This week the EIA Petroleum Status Report showed US oil producers ramping up productions, with a build in inventories of 6.2 million barrels. This comes as a sizable increase compared with last week’s build of 2.2 million barrels, and supports the notion that US oil producers are continuing to offset the cuts in production from overseas. The increase in US oil production has come alongside a week over week rise in US refining, to 91.1% of full capacity, up 0.3%. It’s also being reported that US pipelines are at full capacity, and unable to move oil from fields to refinery at the rate of oil production. I have mentioned in the past, the $60 to $65 price per barrel threshold is significant for many (both within US, and abroad) producers. Now that WTI crude prices have broken above multi-year highs, and the psychological price barrier of $66 is likely to be tested as support, and that has continued to hold as the low end of the $3.00 range. It’s worth noting that the current run up in crude prices could be the result of pipeline constraints, where US shale oil fields are having trouble moving the product to market. This is generally because pipelines are at capacity, and with pipeline expansion projects in the works, WTI producers are having to rely on the more expensive means of trucking crude from fields to refineries.

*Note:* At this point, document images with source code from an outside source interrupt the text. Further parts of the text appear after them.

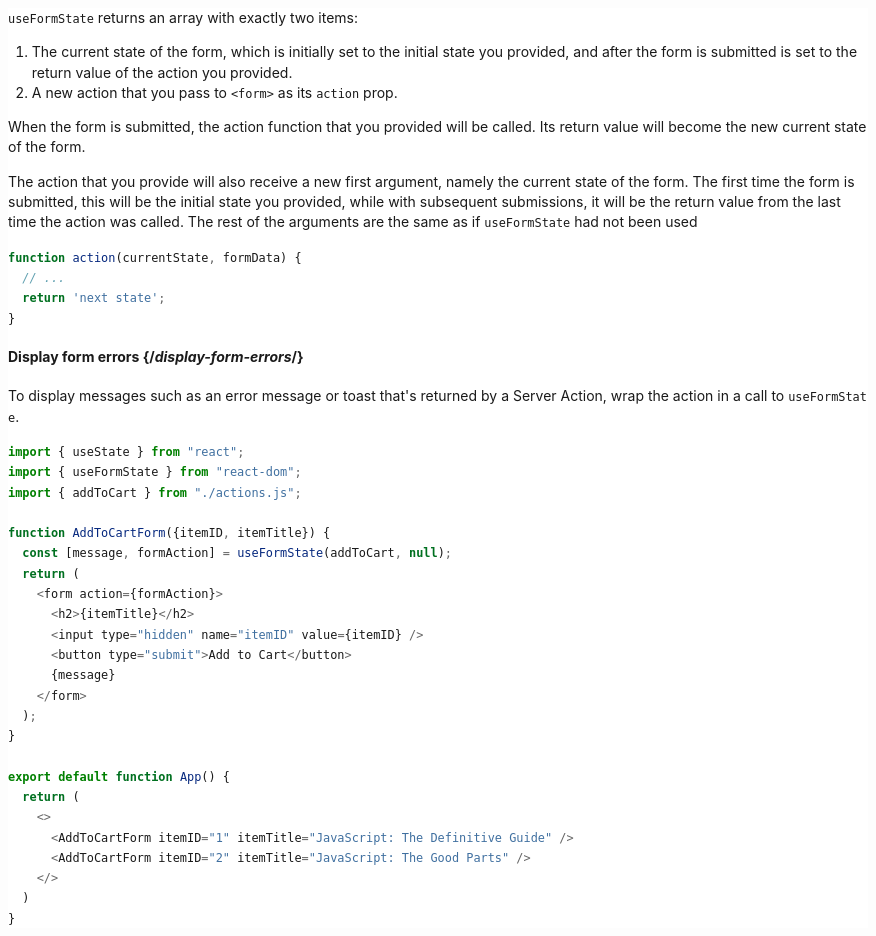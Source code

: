 `useFormState` returns an array with exactly two items:

1. The <CodeStep step={1}>current state</CodeStep> of the form, which is initially set to the <CodeStep step={4}>initial state</CodeStep> you provided, and after the form is submitted is set to the return value of the <CodeStep step={3}>action</CodeStep> you provided.
2. A <CodeStep step={2}>new action</CodeStep> that you pass to `<form>` as its `action` prop.

When the form is submitted, the <CodeStep step={3}>action</CodeStep> function that you provided will be called. Its return value will become the new <CodeStep step={1}>current state</CodeStep> of the form.

The <CodeStep step={3}>action</CodeStep> that you provide will also receive a new first argument, namely the <CodeStep step={1}>current state</CodeStep> of the form. The first time the form is submitted, this will be the <CodeStep step={4}>initial state</CodeStep> you provided, while with subsequent submissions, it will be the return value from the last time the action was called. The rest of the arguments are the same as if `useFormState` had not been used

```js [[3, 1, "action"], [1, 1, "currentState"]]
function action(currentState, formData) {
  // ...
  return 'next state';
}
```

<Recipes titleText="Display information after submitting a form" titleId="display-information-after-submitting-a-form">

#### Display form errors {/*display-form-errors*/}

To display messages such as an error message or toast that's returned by a Server Action, wrap the action in a call to `useFormState`.

<Sandpack>

```js App.js
import { useState } from "react";
import { useFormState } from "react-dom";
import { addToCart } from "./actions.js";

function AddToCartForm({itemID, itemTitle}) {
  const [message, formAction] = useFormState(addToCart, null);
  return (
    <form action={formAction}>
      <h2>{itemTitle}</h2>
      <input type="hidden" name="itemID" value={itemID} />
      <button type="submit">Add to Cart</button>
      {message}
    </form>
  );
}

export default function App() {
  return (
    <>
      <AddToCartForm itemID="1" itemTitle="JavaScript: The Definitive Guide" />
      <AddToCartForm itemID="2" itemTitle="JavaScript: The Good Parts" />
    </>
  )
}
```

With a constraint in the ability to get oil out of production areas, the price of WTI crude seems to be supported in its range for now. While it’s still early, and some conditions are starting to suggest short-term over bought conditions, but with each selloff to the low end of its current range, those conditions seem to be unwound. While a Fibonacci support zone has already provided a bounce from the $58.50 to $58.00 inflection zone (blue boxes on chart are Fibonacci inflection zones), WTI crude futures have begun their climb towards these inflection zone targets clustered between $70 and $76 a barrel. If WTI crude prices break back into the multi-year range (below $65), traders can expect support into the $63.80 and $58.00 inflection zones. Before this situation can even be considered, WTI crude price would need to settle below $65.00 a barrel. Until then, expect buyers in the dips, and for the price of WTI crude to continue to test the $70.00 handle, and a break above could lead to a test of $76.00.
In my opinion, the rally that has taken WTI crude prices above the $66.66 continuous contract highs (into the end of 2017 and start of 2018) is still at the forefront of traders’ minds. There is a literal wrestling match over trend between the bulls and the bears, which ruminated for most of the month of April. While there are still the prior highs ($69.55) to break through, there may be an opportunity to position for the resolving push to test above $70.00 and hit those technical $76 upside targets. With WTI Crude prices above prior multi-year highs, the trend is up until it’s not – and I like to think, trend is my friend. When a market speaks, you must listen, and WTI crude may be telling us this is the beginning of a much larger trend being born.